▶ _Extracted data_:
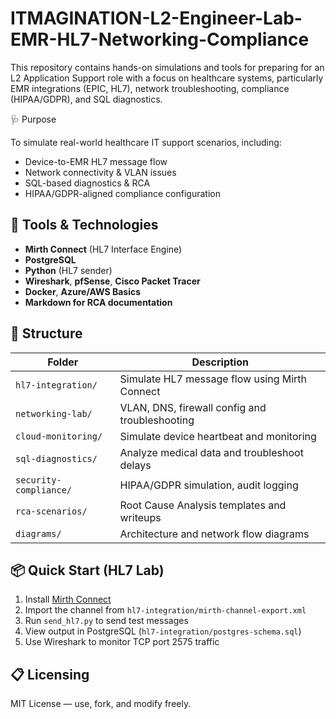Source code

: # ITMAGINATION-L2-Engineer-Lab-EMR-HL7-Networking-Compliance
This repository contains hands-on simulations and tools for preparing for an L2 Application Support role with a focus on healthcare systems, particularly EMR integrations (EPIC, HL7), network troubleshooting, compliance (HIPAA/GDPR), and SQL diagnostics.

 🩺 Purpose

To simulate real-world healthcare IT support scenarios, including:

- Device-to-EMR HL7 message flow
- Network connectivity & VLAN issues
- SQL-based diagnostics & RCA
- HIPAA/GDPR-aligned compliance configuration

## 🔧 Tools & Technologies

- **Mirth Connect** (HL7 Interface Engine)
- **PostgreSQL**
- **Python** (HL7 sender)
- **Wireshark**, **pfSense**, **Cisco Packet Tracer**
- **Docker**, **Azure/AWS Basics**
- **Markdown for RCA documentation**

## 📁 Structure

| Folder | Description |
|--------|-------------|
| `hl7-integration/` | Simulate HL7 message flow using Mirth Connect |
| `networking-lab/` | VLAN, DNS, firewall config and troubleshooting |
| `cloud-monitoring/` | Simulate device heartbeat and monitoring |
| `sql-diagnostics/` | Analyze medical data and troubleshoot delays |
| `security-compliance/` | HIPAA/GDPR simulation, audit logging |
| `rca-scenarios/` | Root Cause Analysis templates and writeups |
| `diagrams/` | Architecture and network flow diagrams |

## 📦 Quick Start (HL7 Lab)

1. Install [Mirth Connect](https://www.nextgen.com/products-and-services/integration-engine)
2. Import the channel from `hl7-integration/mirth-channel-export.xml`
3. Run `send_hl7.py` to send test messages
4. View output in PostgreSQL (`hl7-integration/postgres-schema.sql`)
5. Use Wireshark to monitor TCP port 2575 traffic

## 📋 Licensing

MIT License — use, fork, and modify freely.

▶ _What the task requires_: Beginning with the line that contains "send test messages", output each line of the listing above through the last one, exactly and with nothing added.

▶ _Written response_:
3. Run `send_hl7.py` to send test messages
4. View output in PostgreSQL (`hl7-integration/postgres-schema.sql`)
5. Use Wireshark to monitor TCP port 2575 traffic

## 📋 Licensing

MIT License — use, fork, and modify freely.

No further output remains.